The ink on the acquisition deal dry, Highland signed on as the interim investment advisor to all three funds, effective April 15, 2004, and shareholders formally approved the appointment of Highland as the funds' permanent advisor on July 30, 2004.

Net' vs. Managed'

However, through a technical error in both a June 2004 proxy statement to investors that described the new advisory arrangements and fee, as well as the actual management contract agreement between the fund and Highland, the agreement's wording called for the new advisor to annually earn 45 basis points of the fund's "average daily net assets" on the fund's first $1 billion. The actual wording should have noted that Highland would earn 45 basis points on the fund's "average daily managed assets."

That difference lies in the fact that the fund advisor, by design, is allowed to use leverage and borrow an amount equal to no more than one-third of the fund's total assets. Those borrowings then get added to the fund's net assets, and after subtracting all current liabilities and expenses of the fund, the advisor's management fee should be charged based on that larger asset base.

The ability to leverage existed when Columbia managed the fund's assets and did not change when Columbia handed off the fund to Highland.

In fact, according to fund industry experts, leverage can be a very common tool among some closed-end funds, especially floating-rate bank funds.

"Leverage is awesome," said Jeff Malliet, a principal with Nobel Asset Management in Chicago. Malliet is credited as being the father of the bank loan fund product. Leverage, when applied by a talented manager, allows the investor outsized opportunities to earn a greater return.

"The gain you get off the return can be substantial," Malliet noted. "Leverage is absolutely and completely beneficial" but could increase the fund's volatility and its risk, should certain leveraged securities default, he added.

Although it isn't clear exactly how Highland's one-word management contract error originally occurred, in a filing with the SEC earlier this month, the fund's board of directors revealed that the wording error first came to light during an Oct. 28 board conference call. The board subsequently met in person and decided to issue a shareholder proxy to approve a corrected contract. A call to Highland Capital for comment was not returned.

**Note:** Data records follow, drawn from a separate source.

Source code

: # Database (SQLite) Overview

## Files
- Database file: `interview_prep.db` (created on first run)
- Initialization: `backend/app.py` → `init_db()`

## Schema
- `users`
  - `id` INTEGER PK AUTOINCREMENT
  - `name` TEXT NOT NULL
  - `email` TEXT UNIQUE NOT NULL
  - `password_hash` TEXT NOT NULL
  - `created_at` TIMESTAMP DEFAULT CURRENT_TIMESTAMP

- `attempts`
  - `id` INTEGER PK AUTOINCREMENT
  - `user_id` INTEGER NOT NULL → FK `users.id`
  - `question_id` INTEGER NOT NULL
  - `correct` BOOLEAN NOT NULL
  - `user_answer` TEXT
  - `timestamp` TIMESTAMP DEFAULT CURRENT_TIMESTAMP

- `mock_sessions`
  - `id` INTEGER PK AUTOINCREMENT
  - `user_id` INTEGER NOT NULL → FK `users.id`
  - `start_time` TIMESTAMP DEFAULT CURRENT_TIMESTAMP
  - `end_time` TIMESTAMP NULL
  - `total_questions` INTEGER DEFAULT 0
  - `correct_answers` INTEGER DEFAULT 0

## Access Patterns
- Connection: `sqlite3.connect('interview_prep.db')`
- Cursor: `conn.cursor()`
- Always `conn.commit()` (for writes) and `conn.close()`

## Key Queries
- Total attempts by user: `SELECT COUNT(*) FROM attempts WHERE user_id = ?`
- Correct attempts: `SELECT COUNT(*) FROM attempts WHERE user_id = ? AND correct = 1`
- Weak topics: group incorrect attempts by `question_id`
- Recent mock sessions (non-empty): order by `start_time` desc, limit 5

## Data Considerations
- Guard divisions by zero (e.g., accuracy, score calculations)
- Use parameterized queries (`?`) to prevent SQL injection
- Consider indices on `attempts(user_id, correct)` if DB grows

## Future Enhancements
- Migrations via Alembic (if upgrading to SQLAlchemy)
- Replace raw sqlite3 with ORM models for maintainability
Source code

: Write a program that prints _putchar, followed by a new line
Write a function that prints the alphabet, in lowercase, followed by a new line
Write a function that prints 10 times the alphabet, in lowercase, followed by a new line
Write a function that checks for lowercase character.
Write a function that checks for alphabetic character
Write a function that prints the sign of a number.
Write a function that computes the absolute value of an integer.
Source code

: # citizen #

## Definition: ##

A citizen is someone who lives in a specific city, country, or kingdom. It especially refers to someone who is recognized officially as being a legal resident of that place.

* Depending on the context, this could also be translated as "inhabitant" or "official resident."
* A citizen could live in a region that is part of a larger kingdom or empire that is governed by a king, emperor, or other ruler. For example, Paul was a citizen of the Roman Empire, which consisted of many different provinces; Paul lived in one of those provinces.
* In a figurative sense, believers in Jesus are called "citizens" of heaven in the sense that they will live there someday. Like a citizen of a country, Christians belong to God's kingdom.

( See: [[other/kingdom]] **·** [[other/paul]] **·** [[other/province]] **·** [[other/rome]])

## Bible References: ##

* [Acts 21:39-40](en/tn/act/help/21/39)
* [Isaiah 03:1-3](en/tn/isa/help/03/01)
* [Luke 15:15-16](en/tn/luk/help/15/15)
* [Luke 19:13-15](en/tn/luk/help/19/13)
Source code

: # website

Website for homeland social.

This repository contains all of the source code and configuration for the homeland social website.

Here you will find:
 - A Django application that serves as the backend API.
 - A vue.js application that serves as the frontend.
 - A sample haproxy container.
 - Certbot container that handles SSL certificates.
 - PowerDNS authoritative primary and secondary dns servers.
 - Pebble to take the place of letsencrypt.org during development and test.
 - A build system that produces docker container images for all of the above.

But a review of the SEC filings on all three of the floating-rate funds that Highland acquired last year reveals that the Highland Floating Rate Advantage Fund is definitely the odd man out of the bank fund trio. This fund is the only one of the three with the "advantage" of being allowed to use leverage via borrowings. The two other former Stein Roe-turned-Columbia bank loan funds are both feeder funds that invest in the same master fund, namely the Highland Floating Rate Limited Liability Co., and neither allows for leveraging. It appears that the fund's unique structure may have led to the wording discrepancy.

Since Highland was legally only entitled to the management fee on the fund's net assets as per the contract, shareholders are now being asked to vote to allow the advisor to keep the $944,696 management fee differential that the advisor took but technically hadn't earned between April 15, 2004 and Sept. 30, 2005. The advisor received $4,358,222 but was only entitled to $3,623,591, according to the erroneous contract.

According to the new Highland proxy, that works out to a fee differential of 90 cents per $1,000 in fund net assets, or just shy of 1.6 cents per share.